Descriptive complexity (not necessarily following the exact definition of Kolmogorov complexity, which is tricky to apply, but rather complexity of a structure definition, measured in the number of terms used, for instance, and/or kinds of typing/logic required to specify those) seems like a fine approach: usually the types that are easy to define are also easy to work with in a given language, to analyse, and to reason about. It also complicates (or makes impossible, depending on a language) use of custom string formats, which often is a good thing.

Dependence on a language choice is problematic: though it's likely to filter out particularly complicated models using any common language (or schema), the results could differ in more subtle cases. It seems to work as a rough filter and a rough estimate.
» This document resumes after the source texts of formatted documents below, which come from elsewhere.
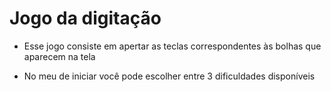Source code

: # Jogo da digitação

* Esse jogo consiste em apertar as teclas correspondentes às bolhas que aparecem na tela

* No meu de iniciar você pode escolher entre 3 dificuldades disponíveis
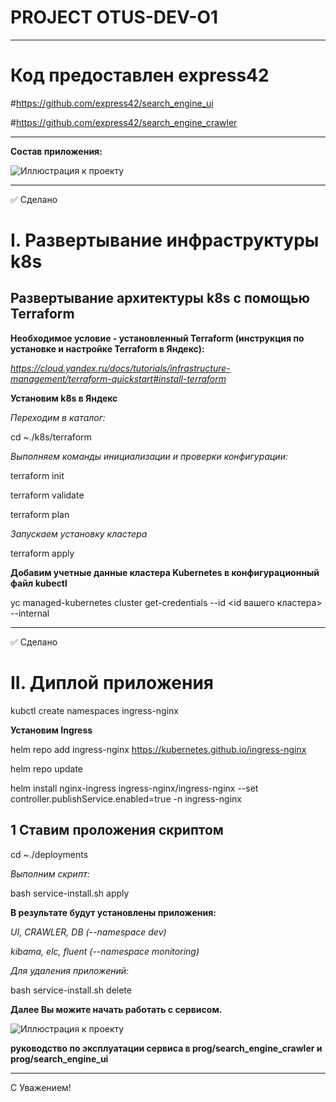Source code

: # PROJECT OTUS-DEV-O1
____
# Код предоставлен express42
#https://github.com/express42/search_engine_ui

#https://github.com/express42/search_engine_crawler
____


**Состав приложения:**

![Иллюстрация к проекту](https://github.com/ivan32rus/otus-dev-01/tree/main/img/ui.JPG)

____


:white_check_mark: Cделано

# I. Развертывание инфраструктуры k8s

## Развертывание архитектуры k8s c помощью Terraform

**Необходимое условие - установленный Terraform (инструкция по установке и настройке Terraform в Яндекс):**

*https://cloud.yandex.ru/docs/tutorials/infrastructure-management/terraform-quickstart#install-terraform*

**Установим k8s в Яндекс**

*Переходим в каталог:*

cd ~./k8s/terraform

*Выполняем команды инициализации и проверки конфигурации:*

terraform init

terraform validate

terraform plan

*Запускаем установку кластера*

terraform apply

**Добавим учетные данные кластера Kubernetes в конфигурационный файл kubectl**

yc managed-kubernetes cluster get-credentials --id <id вашего кластера> --internal

____

:white_check_mark: Cделано

# II. Диплой приложения

kubctl create namespaces ingress-nginx

**Установим Ingress**

helm repo add ingress-nginx https://kubernetes.github.io/ingress-nginx

helm repo update

helm install nginx-ingress ingress-nginx/ingress-nginx --set controller.publishService.enabled=true -n ingress-nginx


## 1 Ставим проложения скриптом

cd ~./deployments

*Выполним скрипт:*

bash service-install.sh apply

**В результате будут установлены приложения:**

*UI, CRAWLER, DB (--namespace dev)* 

*kibama, elc, fluent (--namespace monitoring)*

*Для удаления приложений:*

bash service-install.sh delete

**Далее Вы можите начать работать с сервисом.**

![Иллюстрация к проекту](https://github.com/ivan32rus/otus-dev-01/blob/main/img/ui_v1.JPG)

**руководство по эксплуатации сервиса в prog/search_engine_crawler и prog/search_engine_ui**

____

С Уважением!
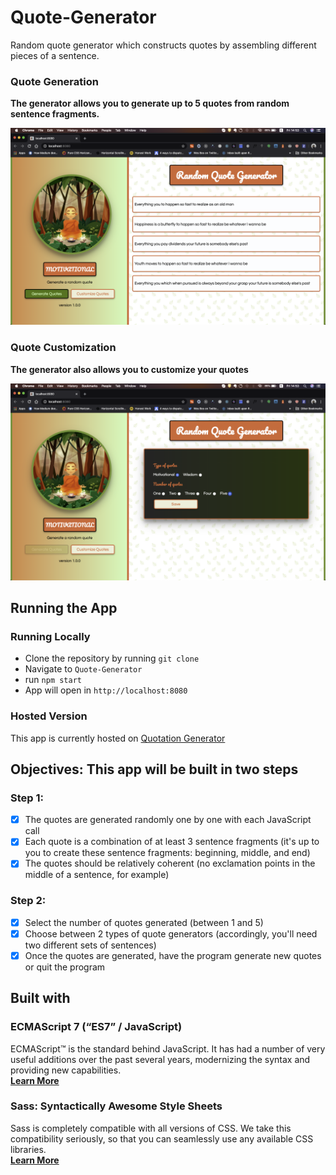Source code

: # Quote-Generator

Random quote generator which constructs quotes by assembling different pieces of a sentence.

### Quote Generation

**The generator allows you to generate up to 5 quotes from random sentence fragments.**

![Screenshot of home page](./quotes.png)

### Quote Customization

**The generator also allows you to customize your quotes**

![Screenshot of customization modal](./custom.png)

## Running the App

### Running Locally

- Clone the repository by running `git clone`
- Navigate to `Quote-Generator`
- run `npm start`
- App will open in `http://localhost:8080`

### Hosted Version

This app is currently hosted on [Quotation Generator](https://emmanuel-melon.github.io/Quote-Generator/)

## Objectives: This app will be built in two steps

### Step 1:

- [x] The quotes are generated randomly one by one with each JavaScript call
- [x] Each quote is a combination of at least 3 sentence fragments (it's up to you to create these sentence fragments: beginning, middle, and end)
- [x] The quotes should be relatively coherent (no exclamation points in the middle of a sentence, for example)

### Step 2:

- [x] Select the number of quotes generated (between 1 and 5)
- [x] Choose between 2 types of quote generators (accordingly, you'll need two different sets of sentences)
- [x] Once the quotes are generated, have the program generate new quotes or quit the program

## Built with

### ECMAScript 7 (“ES7” / JavaScript)

ECMAScript™ is the standard behind JavaScript. It has had a number of very useful additions over the past several years, modernizing the syntax and providing new capabilities.  
[**Learn More**](https://www.ecma-international.org/ecma-262/10.0/index.html)

### Sass: Syntactically Awesome Style Sheets

Sass is completely compatible with all versions of CSS. We take this compatibility seriously, so that you can seamlessly use any available CSS libraries.  
[**Learn More**](https://sass-lang.com/)
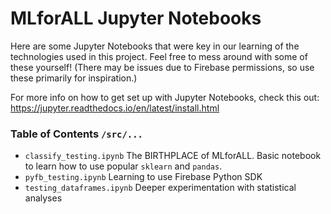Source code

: # MLforALL Jupyter Notebooks

Here are some Jupyter Notebooks that were key in our learning of the technologies used in this project. Feel free to mess around with some of these yourself! (There may be issues due to Firebase permissions, so use these primarily for inspiration.)

For more info on how to get set up with Jupyter Notebooks, check this out:
https://jupyter.readthedocs.io/en/latest/install.html

### Table of Contents `/src/...`
- `classify_testing.ipynb` The BIRTHPLACE of MLforALL. Basic notebook to learn how to use popular `sklearn` and `pandas`. 
- `pyfb_testing.ipynb` Learning to use Firebase Python SDK
- `testing_dataframes.ipynb` Deeper experimentation with statistical analyses
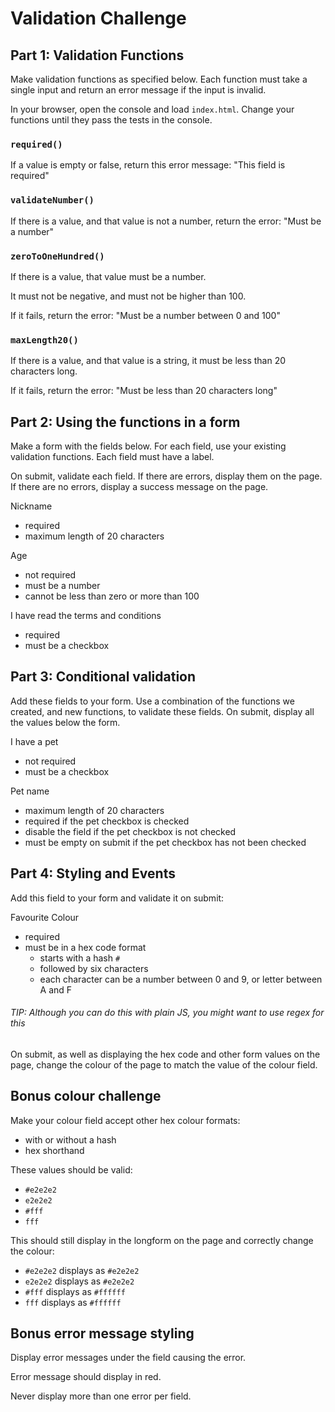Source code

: 
# Validation Challenge

## Part 1: Validation Functions

Make validation functions as specified below. Each function
must take a single input and return an error message if the input is invalid.

In your browser, open the console and load `index.html`.
Change your functions until they pass the tests in the console.

### `required()`

If a value is empty or false, return this error message: "This field is required"

### `validateNumber()`

If there is a value, and that value is not a number, return the error: "Must be a number"

### `zeroToOneHundred()`

If there is a value, that value must be a number.

It must not be negative, and must not be higher than 100.

If it fails, return the error: "Must be a number between 0 and 100"

### `maxLength20()`

If there is a value, and that value is a string, it must be less than 20 characters long.

If it fails, return the error: "Must be less than 20 characters long"

## Part 2: Using the functions in a form

Make a form with the fields below. For each field, use your existing validation functions.
Each field must have a label.

On submit, validate each field. If there are errors, display them on the page.
If there are no errors, display a success message on the page.

Nickname
- required
- maximum length of 20 characters

Age
- not required
- must be a number
- cannot be less than zero or more than 100

I have read the terms and conditions
- required
- must be a checkbox

## Part 3: Conditional validation

Add these fields to your form.
Use a combination of the functions we created, and new functions, to validate these fields.
On submit, display all the values below the form.

I have a pet
- not required
- must be a checkbox

Pet name
- maximum length of 20 characters
- required if the pet checkbox is checked
- disable the field if the pet checkbox is not checked
- must be empty on submit if the pet checkbox has not been checked

## Part 4: Styling and Events

Add this field to your form and validate it on submit:

Favourite Colour
- required
- must be in a hex code format
    - starts with a hash `#`
    - followed by six characters
    - each character can be a number between 0 and 9, or letter between A and F

###### TIP: Although you can do this with plain JS, you might want to use regex for this

On submit, as well as displaying the hex code and other form values on the page,
change the colour of the page to match the value of the colour field.

## Bonus colour challenge

Make your colour field accept other hex colour formats:

- with or without a hash 
- hex shorthand

These values should be valid:

- `#e2e2e2`
- `e2e2e2`
- `#fff`
- `fff`

This should still display in the longform on the page and correctly change the colour:

- `#e2e2e2` displays as `#e2e2e2`
- `e2e2e2` displays as `#e2e2e2`
- `#fff` displays as `#ffffff`
- `fff` displays as `#ffffff`

## Bonus error message styling

Display error messages under the field causing the error.

Error message should display in red.

Never display more than one error per field.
I'm inclined to use functional programming languages and calculus of constructions for modelling, which seems to be fairly practical and not too arbitrary, but it can be arguable, and wouldn't work as an argument in a discussion, since it involves relatively obscure type theory (likely would sound like gibberish to those who are not familiar with it, and/or don't like to deal with typing and schemata in general).

Anti-patterns

Lists of anti-patterns are likely to be incomplete and even more arguable, but they tend to be easier to convey. For instance, by searching for "JSON anti-patterns" (since search for "data model anti-patterns" leads to databases-specific cases), I've found a StackOverflow question describing one of the issues illustrated in the example above, with a reference to "Arrject" on The Daily WTF.

Perhaps these can be combined with justifications via the descriptive complexity, with some examples of manipulations in different languages.